Ashley Farmer’s article in Black Perspectives tells the story of Mae Mallory, one of the “Harlem Nine,” a group of mothers who brought a lawsuit against the Board of Education for zoning policies that enforced segregated, inferior schools for Black children. They also held a 162-day boycott of three junior high schools. Farmer includes this event alongside Mallory’s long history of militant, radical activism.

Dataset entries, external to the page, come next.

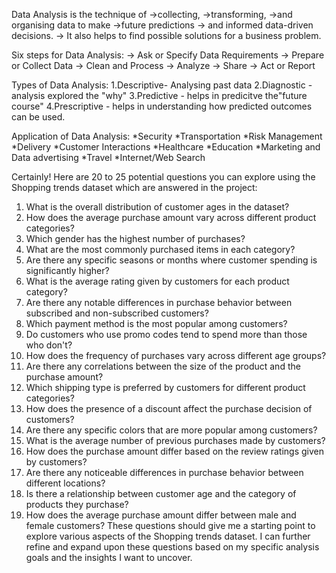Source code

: Data Analysis is the technique of 
  ->collecting,
  ->transforming,
  ->and organising data
to make
  ->future predictions
  -> and informed data-driven decisions.
  -> It also helps to find possible solutions for a business problem.


Six steps for Data Analysis:
   ->  Ask or Specify Data Requirements
   ->  Prepare or Collect Data
   ->  Clean and Process
   ->  Analyze
   ->  Share
   -> Act or Report

Types of Data Analysis:
1.Descriptive- Analysing past data
2.Diagnostic - analysis explored the "why"
3.Predictive - helps in predicitve the"future course"
4.Prescriptive - helps in understanding how predicted outcomes can be used.


Application of Data Analysis:
*Security
*Transportation
*Risk Management
*Delivery
*Customer Interactions
*Healthcare
*Education
*Marketing and Data advertising
*Travel
*Internet/Web Search

    
  
Certainly! Here are 20 to 25 potential questions you can explore using the Shopping trends dataset which are answered in the project:
1.	What is the overall distribution of customer ages in the dataset?
2.	How does the average purchase amount vary across different product categories?
3.	Which gender has the highest number of purchases?
4.	What are the most commonly purchased items in each category?
5.	Are there any specific seasons or months where customer spending is significantly higher?
6.	What is the average rating given by customers for each product category?
7.	Are there any notable differences in purchase behavior between subscribed and non-subscribed customers?
8.	Which payment method is the most popular among customers?
9.	Do customers who use promo codes tend to spend more than those who don't?
10.	How does the frequency of purchases vary across different age groups?
11.	Are there any correlations between the size of the product and the purchase amount?
12.	Which shipping type is preferred by customers for different product categories?
13.	How does the presence of a discount affect the purchase decision of customers?
14.	Are there any specific colors that are more popular among customers?
15.	What is the average number of previous purchases made by customers?
16.	How does the purchase amount differ based on the review ratings given by customers?
17.	Are there any noticeable differences in purchase behavior between different locations?
18.	Is there a relationship between customer age and the category of products they purchase?
19.	How does the average purchase amount differ between male and female customers?
These questions should give me a starting point to explore various aspects of the Shopping trends dataset. I can further refine and expand upon these questions based on my specific analysis goals and the insights I want to uncover.


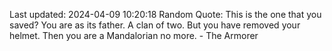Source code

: Last updated: 2024-04-09 10:20:18
Random Quote: This is the one that you saved? You are as its father. A clan of two. But you have removed your helmet. Then you are a Mandalorian no more. - The Armorer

“The Largest Civil Rights Protest You’ve Never Heard Of: Teaching the 1964 New York City School Boycott” Lesson Plan

In February of 1964, more than 460,000 children participated in a city-wide school boycott to demand an end to New York City’s segregated, inferior schools for Black children. The boycott was the largest civil rights protest in United States history. This lesson plan by Adam Sanchez for Rethinking Schools explores the boycott and the civil rights movement in New York City.

School Boycott! Flier

City Wide Committee for Integrated Schools, School Boycott! Flier, 1964. Credit: Queens College Civil Rights Archives.

Video of School Boycott (1964)

This video from a Georgia television station shows a march on the day of the second school boycott in March, 1964. It includes interviews with Malcolm X and Adam Clayton Powell on their thoughts about the protest.


“Reimaginers: The Young Lords” Interview with Johanna Fernández

I.S. 201’s location was on the northern edge of East Harlem, which had a majority Puerto Rican population by the 1950s. Educating Harlem focuses primarily on Black Americans in Harlem, but as chapter 8 demonstrates, Latinx students and families led and participated in educational activism in Harlem and other neighborhoods of the city. To learn more about Puerto Rican student activism, watch this interview with Johanna Fernández as she discusses her book, The Young Lords: a Radical History (2019).


United Bronx Parents, Inc. Records, 1966-1989

United Bronx Parents was founded in 1965 by Evelina López Antonetty to organize parents to advocate for Puerto Rican children in New York City Schools. A portion of her archival collection, held at The Center for Puerto Rican Studies at Hunter College, is available digitally. While United Bronx Parents mostly worked in the Bronx, it adds to this chapter in providing another example of parents activism in the 1960s and in its significance to the history of Latinx education in New York City.


“Evelina’s Harlem: A Puerto Rican Educational Journey Through Space and Time”

Select “Evelina’s Harlem” from the Harlem Education History Project exhibit page. To learn more Puerto Rican migration and education activism in New York City, this exhibit by Lauren Lefty tells the story of Evelina López Antonetty, founder of United Bronx Parents.


Discussion Questions

  1. In chapter 8, author Marta Gutman highlights the significance of architectural features such as windows, air conditioning, and the arrangement of classrooms. What do these features say about how the architects or the Board of Education thought about IS 201 students? How did students “turn the architectural logic of the building inside out”? What is the “architectural logic” of your own current or past schools?

  2. How does this chapter’s discussion of IS 201 compare to other descriptions of education and civil rights activism that you have read? How were community members motivated by both integration and Black autonomy?